*** Begin section ***

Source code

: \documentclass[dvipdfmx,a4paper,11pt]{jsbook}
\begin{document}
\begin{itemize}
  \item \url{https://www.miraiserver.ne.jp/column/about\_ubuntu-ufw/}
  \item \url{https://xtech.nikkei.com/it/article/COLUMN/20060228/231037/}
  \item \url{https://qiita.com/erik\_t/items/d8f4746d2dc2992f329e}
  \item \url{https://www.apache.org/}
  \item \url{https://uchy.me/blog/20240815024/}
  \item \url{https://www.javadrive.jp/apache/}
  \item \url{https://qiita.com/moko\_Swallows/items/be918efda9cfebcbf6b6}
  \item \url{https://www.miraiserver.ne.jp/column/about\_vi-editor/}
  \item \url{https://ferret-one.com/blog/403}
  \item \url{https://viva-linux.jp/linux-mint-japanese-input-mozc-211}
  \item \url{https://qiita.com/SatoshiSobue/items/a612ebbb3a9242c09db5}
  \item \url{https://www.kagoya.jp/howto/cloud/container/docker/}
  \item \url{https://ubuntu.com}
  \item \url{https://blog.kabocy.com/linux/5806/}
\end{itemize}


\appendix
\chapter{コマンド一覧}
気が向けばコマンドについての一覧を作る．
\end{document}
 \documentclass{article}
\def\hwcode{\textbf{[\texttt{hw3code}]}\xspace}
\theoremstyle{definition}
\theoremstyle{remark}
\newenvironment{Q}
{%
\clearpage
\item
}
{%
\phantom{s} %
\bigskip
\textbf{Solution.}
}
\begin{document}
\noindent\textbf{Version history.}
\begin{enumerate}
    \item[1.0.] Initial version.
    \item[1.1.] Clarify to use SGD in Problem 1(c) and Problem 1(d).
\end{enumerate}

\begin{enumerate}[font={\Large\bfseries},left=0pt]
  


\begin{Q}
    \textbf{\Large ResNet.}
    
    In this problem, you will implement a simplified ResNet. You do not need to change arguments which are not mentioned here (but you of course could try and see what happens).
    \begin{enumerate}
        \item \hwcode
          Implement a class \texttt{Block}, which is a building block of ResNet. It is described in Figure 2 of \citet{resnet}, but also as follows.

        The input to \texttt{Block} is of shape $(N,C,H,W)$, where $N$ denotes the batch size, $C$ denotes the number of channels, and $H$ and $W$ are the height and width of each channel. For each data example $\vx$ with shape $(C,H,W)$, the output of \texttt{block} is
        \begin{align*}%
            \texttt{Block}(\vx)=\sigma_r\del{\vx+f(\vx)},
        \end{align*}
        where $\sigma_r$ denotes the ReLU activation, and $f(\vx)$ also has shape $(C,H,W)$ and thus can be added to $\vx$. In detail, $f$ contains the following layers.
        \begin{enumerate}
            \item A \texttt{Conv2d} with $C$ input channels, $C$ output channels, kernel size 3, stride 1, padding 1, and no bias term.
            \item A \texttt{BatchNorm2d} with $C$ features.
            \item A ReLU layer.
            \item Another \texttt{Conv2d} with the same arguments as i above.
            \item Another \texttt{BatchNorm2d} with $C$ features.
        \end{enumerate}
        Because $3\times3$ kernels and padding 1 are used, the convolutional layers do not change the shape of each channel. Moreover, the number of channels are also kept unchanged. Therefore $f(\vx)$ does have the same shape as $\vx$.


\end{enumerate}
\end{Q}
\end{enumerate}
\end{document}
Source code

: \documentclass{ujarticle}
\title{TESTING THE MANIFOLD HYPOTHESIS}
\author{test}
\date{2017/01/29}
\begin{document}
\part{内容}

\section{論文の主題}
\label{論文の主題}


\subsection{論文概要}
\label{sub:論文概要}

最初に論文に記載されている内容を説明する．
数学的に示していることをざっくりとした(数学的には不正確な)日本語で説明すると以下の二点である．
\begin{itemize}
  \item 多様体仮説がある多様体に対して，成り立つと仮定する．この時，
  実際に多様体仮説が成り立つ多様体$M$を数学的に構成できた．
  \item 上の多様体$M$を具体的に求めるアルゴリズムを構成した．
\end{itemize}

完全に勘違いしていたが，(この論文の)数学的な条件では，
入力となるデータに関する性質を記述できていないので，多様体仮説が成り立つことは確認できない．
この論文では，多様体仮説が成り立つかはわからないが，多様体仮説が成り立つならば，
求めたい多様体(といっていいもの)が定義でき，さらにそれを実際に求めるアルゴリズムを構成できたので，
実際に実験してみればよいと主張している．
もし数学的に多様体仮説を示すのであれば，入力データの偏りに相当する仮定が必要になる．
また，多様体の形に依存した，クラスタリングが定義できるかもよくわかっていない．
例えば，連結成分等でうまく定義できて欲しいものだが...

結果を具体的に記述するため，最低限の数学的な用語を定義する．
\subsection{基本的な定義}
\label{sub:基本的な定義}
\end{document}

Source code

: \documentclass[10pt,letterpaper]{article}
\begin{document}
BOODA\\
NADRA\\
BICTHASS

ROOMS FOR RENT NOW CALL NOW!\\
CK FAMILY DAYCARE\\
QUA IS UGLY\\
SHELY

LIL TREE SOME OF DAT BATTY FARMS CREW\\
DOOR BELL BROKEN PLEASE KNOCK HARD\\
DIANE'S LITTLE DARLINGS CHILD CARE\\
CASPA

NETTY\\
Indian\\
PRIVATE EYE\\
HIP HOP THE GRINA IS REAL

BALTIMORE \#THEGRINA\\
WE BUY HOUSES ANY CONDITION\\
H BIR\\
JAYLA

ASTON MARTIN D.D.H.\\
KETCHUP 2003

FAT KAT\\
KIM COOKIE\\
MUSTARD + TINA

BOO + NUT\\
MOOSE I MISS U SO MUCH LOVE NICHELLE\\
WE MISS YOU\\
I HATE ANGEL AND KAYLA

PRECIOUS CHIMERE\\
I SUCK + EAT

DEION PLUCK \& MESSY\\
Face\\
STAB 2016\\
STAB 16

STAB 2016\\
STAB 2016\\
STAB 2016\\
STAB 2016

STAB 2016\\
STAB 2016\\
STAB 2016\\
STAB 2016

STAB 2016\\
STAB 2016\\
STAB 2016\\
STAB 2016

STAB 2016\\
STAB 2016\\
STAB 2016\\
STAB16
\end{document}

*** End section ***

To do:
Each line in the entries above, starting at the line with "もし数学的に多様体仮説を示す" and ending at the line with "DOOR BELL BROKEN PLEASE KNOCK HARD\\", is to be printed exactly, and only those lines.

Problem solution:
もし数学的に多様体仮説を示すのであれば，入力データの偏りに相当する仮定が必要になる．
また，多様体の形に依存した，クラスタリングが定義できるかもよくわかっていない．
例えば，連結成分等でうまく定義できて欲しいものだが...

結果を具体的に記述するため，最低限の数学的な用語を定義する．
\subsection{基本的な定義}
\label{sub:基本的な定義}
\end{document}

Source code

: \documentclass[10pt,letterpaper]{article}
\begin{document}
BOODA\\
NADRA\\
BICTHASS

ROOMS FOR RENT NOW CALL NOW!\\
CK FAMILY DAYCARE\\
QUA IS UGLY\\
SHELY

LIL TREE SOME OF DAT BATTY FARMS CREW\\
DOOR BELL BROKEN PLEASE KNOCK HARD\\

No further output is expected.